记得春节后,回来上班的第一天,我闲来无事,便到楼下去转了一转。
彼时严冬将尽,新春未至,又连作了几日狂风,寒意不亚于节前。即便穿了一身厚重的衣物,裹了几大圈严严实实的围巾,我也不由得缩紧身子,双手像两只冬眠的动物,深深地藏在兜里,头都不敢漏。
草仍是枯黄的,死气沉沉。我沿着路边逛游,漫无目的地张望,好比走马观花,没想遥遥发现一处奇景。
我见到井盖在腾腾地冒着白气,像有什么妖怪,要从地下钻出来了。
我驻足观看,半晌,又继续前进,再是几处井盖,两三个彼此相邻。白气飘飘然地在冷风中扬起,相互交织,如旗帜,像绸缎。
我的记忆被这袅袅白烟给勾起了。
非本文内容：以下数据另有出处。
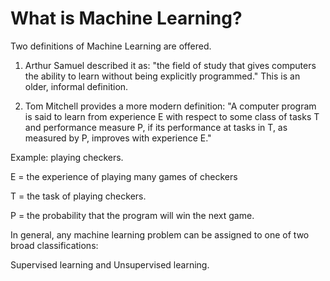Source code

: # What is Machine Learning?

Two definitions of Machine Learning are offered. 
1. Arthur Samuel described it as: "the field of study that gives computers the ability to learn without being explicitly programmed." This is an older, informal definition.

2. Tom Mitchell provides a more modern definition: "A computer program is said to learn from experience E with respect to some class of tasks T and performance measure P, if its performance at tasks in T, as measured by P, improves with experience E."

Example: playing checkers.

E = the experience of playing many games of checkers

T = the task of playing checkers.

P = the probability that the program will win the next game.

In general, any machine learning problem can be assigned to one of two broad classifications:

Supervised learning and Unsupervised learning.
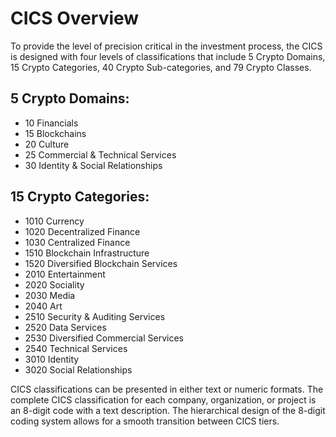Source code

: # CICS Overview

To provide the level of precision critical in the investment process, the CICS is designed with four levels of classifications that include 5 Crypto Domains, 15 Crypto Categories, 40 Crypto Sub-categories, and 79 Crypto Classes.

## 5 Crypto Domains:

* 10 Financials
* 15 Blockchains
* 20 Culture
* 25 Commercial & Technical Services
* 30 Identity & Social Relationships

## 15 Crypto Categories:

* 1010 Currency
* 1020 Decentralized Finance
* 1030 Centralized Finance
* 1510 Blockchain Infrastructure
* 1520 Diversified Blockchain Services&#x20;
* 2010 Entertainment
* 2020 Sociality
* 2030 Media
* 2040 Art
* 2510 Security & Auditing Services
* 2520 Data Services
* 2530 Diversified Commercial Services
* 2540 Technical Services
* 3010 Identity
* 3020 Social Relationships

CICS classifications can be presented in either text or numeric formats. The complete CICS classification for each company, organization, or project is an 8-digit code with a text description. The hierarchical design of the 8-digit coding system allows for a smooth transition between CICS tiers.
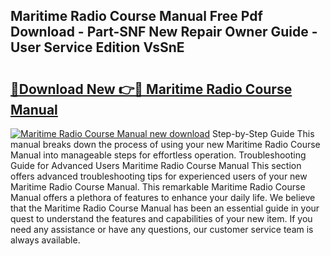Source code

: ## Maritime Radio Course Manual Free Pdf Download - Part-SNF New Repair Owner Guide - User Service Edition VsSnE

# <h2><a href="http://cf22843.oget.top/?id=Maritime+Radio+Course+Manual">🔗Download New 👉🔴 Maritime Radio Course Manual</a></h2>

[![Maritime Radio Course Manual new download](https://i.imgur.com/5g1atiW.png)](http://cf22843.oget.top/?id=Maritime+Radio+Course+Manual)
Step-by-Step Guide This manual breaks down the process of using your new Maritime Radio Course Manual into manageable steps for effortless operation. Troubleshooting Guide for Advanced Users Maritime Radio Course Manual This section offers advanced troubleshooting tips for experienced users of your new Maritime Radio Course Manual. This remarkable Maritime Radio Course Manual offers a plethora of features to enhance your daily life. We believe that the Maritime Radio Course Manual has been an essential guide in your quest to understand the features and capabilities of your new item. If you need any assistance or have any questions, our customer service team is always available.
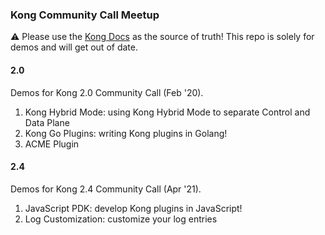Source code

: ### Kong Community Call Meetup

:warning: Please use the [Kong Docs](https://docs.konghq.com) as the source of truth!
This repo is solely for demos and will get out of date.

#### 2.0

Demos for Kong 2.0 Community Call (Feb '20).

1. Kong Hybrid Mode: using Kong Hybrid Mode to separate Control and Data Plane
2. Kong Go Plugins: writing Kong plugins in Golang!
3. ACME Plugin

#### 2.4

Demos for Kong 2.4 Community Call (Apr '21).

1. JavaScript PDK: develop Kong plugins in JavaScript!
2. Log Customization: customize your log entries


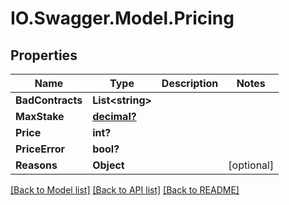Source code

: # IO.Swagger.Model.Pricing
## Properties

Name | Type | Description | Notes
------------ | ------------- | ------------- | -------------
**BadContracts** | **List&lt;string&gt;** |  | 
**MaxStake** | [**decimal?**](BigDecimal.md) |  | 
**Price** | **int?** |  | 
**PriceError** | **bool?** |  | 
**Reasons** | **Object** |  | [optional] 

[[Back to Model list]](../README.md#documentation-for-models) [[Back to API list]](../README.md#documentation-for-api-endpoints) [[Back to README]](../README.md)

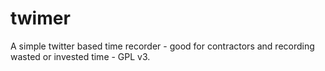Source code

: twimer
======

A simple twitter based time recorder - good for contractors and recording wasted or invested time - GPL v3.
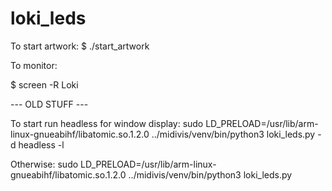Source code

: # loki_leds

To start artwork:
$ ./start_artwork

To monitor:

$ screen -R Loki


--- OLD STUFF ---

To start run headless for window display:
sudo LD_PRELOAD=/usr/lib/arm-linux-gnueabihf/libatomic.so.1.2.0 ../midivis/venv/bin/python3 loki_leds.py -d headless -l

Otherwise:
sudo LD_PRELOAD=/usr/lib/arm-linux-gnueabihf/libatomic.so.1.2.0 ../midivis/venv/bin/python3 loki_leds.py


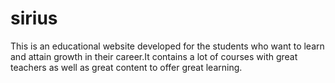 # sirius
This is an educational website developed  for the students who want to learn and attain growth in their career.It contains a lot of courses with great teachers as well as great content to offer great learning.
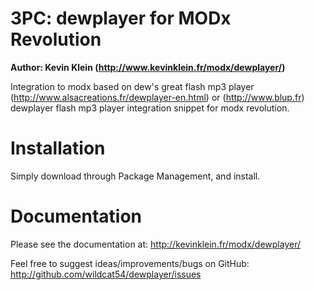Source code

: 3PC: dewplayer for MODx Revolution
=================================
**Author: Kevin Klein (http://www.kevinklein.fr/modx/dewplayer/)**

Integration to modx based on dew's great flash mp3 player (http://www.alsacreations.fr/dewplayer-en.html) or (http://www.blup.fr)
dewplayer flash mp3 player integration snippet for modx revolution.

Installation
============
Simply download through Package Management, and install.


Documentation
=============
Please see the documentation at:
http://kevinklein.fr/modx/dewplayer/

Feel free to suggest ideas/improvements/bugs on GitHub:
http://github.com/wildcat54/dewplayer/issues
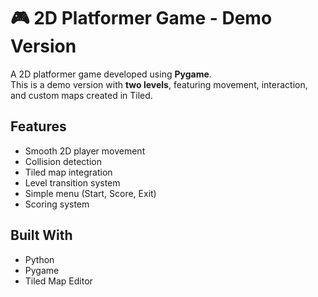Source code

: # 🎮 2D Platformer Game - Demo Version

A 2D platformer game developed using **Pygame**.  
This is a demo version with **two levels**, featuring movement, interaction, and custom maps created in Tiled.

## Features

- Smooth 2D player movement  
- Collision detection  
- Tiled map integration  
- Level transition system  
- Simple menu (Start, Score, Exit)  
- Scoring system  

##  Built With

- Python 
- Pygame 
- Tiled Map Editor
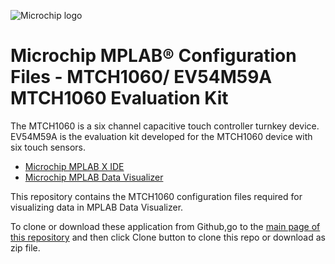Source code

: ![Microchip logo](https://raw.githubusercontent.com/wiki/Microchip-MPLAB-Harmony/Microchip-MPLAB-Harmony.github.io/images/microchip_logo.png)

# Microchip MPLAB® Configuration Files - MTCH1060/ EV54M59A MTCH1060 Evaluation Kit

The MTCH1060 is a six channel capacitive touch controller turnkey device. EV54M59A is the evaluation kit developed for the MTCH1060 device with six touch sensors.   

- [Microchip MPLAB X IDE](https://www.microchip.com/mplab/mplab-x-ide)
- [Microchip MPLAB Data Visualizer](https://www.microchip.com/en-us/tools-resources/debug/mplab-data-visualizer#Tab)

This repository contains the MTCH1060 configuration files required for visualizing data in MPLAB Data Visualizer.

To clone or download these application from Github,go to the [main page of this repository](https://github.com/MicrochipTech/MTCH1060) and then click Clone button to clone this repo or download as zip file.

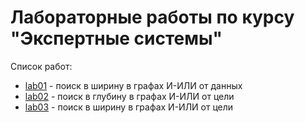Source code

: # Лабораторные работы по курсу "Экспертные системы"

Список работ:
* [lab01](lab01) - поиск в ширину в графах И-ИЛИ от данных
* [lab02](lab02) - поиск в глубину в графах И-ИЛИ от цели
* [lab03](lab03) - поиск в ширину в графах И-ИЛИ от цели
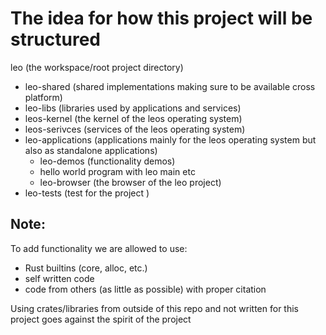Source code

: # The idea for how this project will be structured

leo (the workspace/root project directory)
 - leo-shared (shared implementations making sure to be available cross platform)
 - leo-libs (libraries used by applications and services)
 - leos-kernel (the kernel of the leos operating system)
 - leos-serivces (services of the leos operating system)
 - leo-applications (applications mainly for the leos operating system but also as standalone applications)
    - leo-demos (functionality demos)
     - hello world program with leo main etc
   - leo-browser (the browser of the leo project)
 - leo-tests (test for the project )

## Note:
To add functionality we are allowed to use:
- Rust builtins (core, alloc, etc.)
- self written code
- code from others (as little as possible) with proper citation

Using crates/libraries from outside of this repo and not written for
this project goes against the spirit of the project
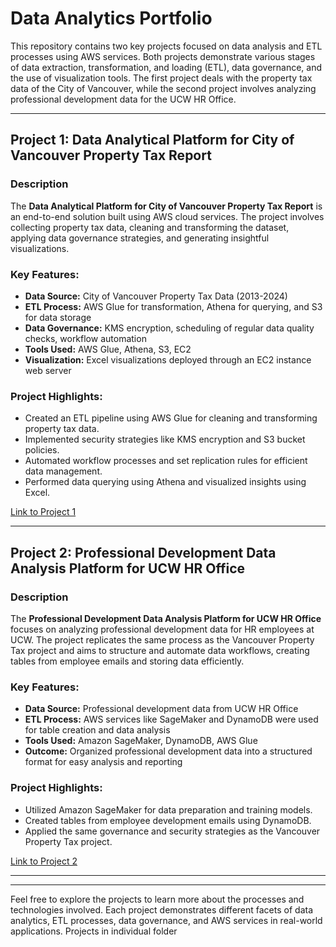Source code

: # Data Analytics Portfolio

This repository contains two key projects focused on data analysis and ETL processes using AWS services. Both projects demonstrate various stages of data extraction, transformation, and loading (ETL), data governance, and the use of visualization tools. The first project deals with the property tax data of the City of Vancouver, while the second project involves analyzing professional development data for the UCW HR Office.

---

## Project 1: Data Analytical Platform for City of Vancouver Property Tax Report

### Description
The **Data Analytical Platform for City of Vancouver Property Tax Report** is an end-to-end solution built using AWS cloud services. The project involves collecting property tax data, cleaning and transforming the dataset, applying data governance strategies, and generating insightful visualizations.

### Key Features:
- **Data Source:** City of Vancouver Property Tax Data (2013-2024)
- **ETL Process:** AWS Glue for transformation, Athena for querying, and S3 for data storage
- **Data Governance:** KMS encryption, scheduling of regular data quality checks, workflow automation
- **Tools Used:** AWS Glue, Athena, S3, EC2
- **Visualization:** Excel visualizations deployed through an EC2 instance web server

### Project Highlights:
- Created an ETL pipeline using AWS Glue for cleaning and transforming property tax data.
- Implemented security strategies like KMS encryption and S3 bucket policies.
- Automated workflow processes and set replication rules for efficient data management.
- Performed data querying using Athena and visualized insights using Excel.

[Link to Project 1](https://jinkasaru123.github.io/DataAnalyst-SaraswathiJinka/Project%201)

---

## Project 2: Professional Development Data Analysis Platform for UCW HR Office

### Description
The **Professional Development Data Analysis Platform for UCW HR Office** focuses on analyzing professional development data for HR employees at UCW. The project replicates the same process as the Vancouver Property Tax project and aims to structure and automate data workflows, creating tables from employee emails and storing data efficiently.

### Key Features:
- **Data Source:** Professional development data from UCW HR Office
- **ETL Process:** AWS services like SageMaker and DynamoDB were used for table creation and data analysis
- **Tools Used:** Amazon SageMaker, DynamoDB, AWS Glue
- **Outcome:** Organized professional development data into a structured format for easy analysis and reporting

### Project Highlights:
- Utilized Amazon SageMaker for data preparation and training models.
- Created tables from employee development emails using DynamoDB.
- Applied the same governance and security strategies as the Vancouver Property Tax project.

[Link to Project 2](https://jinkasaru123.github.io/DataAnalyst-SaraswathiJinka/Project%202)

---


---

Feel free to explore the projects to learn more about the processes and technologies involved. Each project demonstrates different facets of data analytics, ETL processes, data governance, and AWS services in real-world applications.
Projects in individual folder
我想起小时候的鹅毛大雪,雪能积过我半身,远比现在大得多。
我当时穿着毛衣,毛裤,里三层外三层,像一只臃肿的布偶,走路都有些摇摇晃晃。
那时候的冬天,比现在冷上太多。
时间不住流转,不知不觉间,很多事物都已是截然不同了。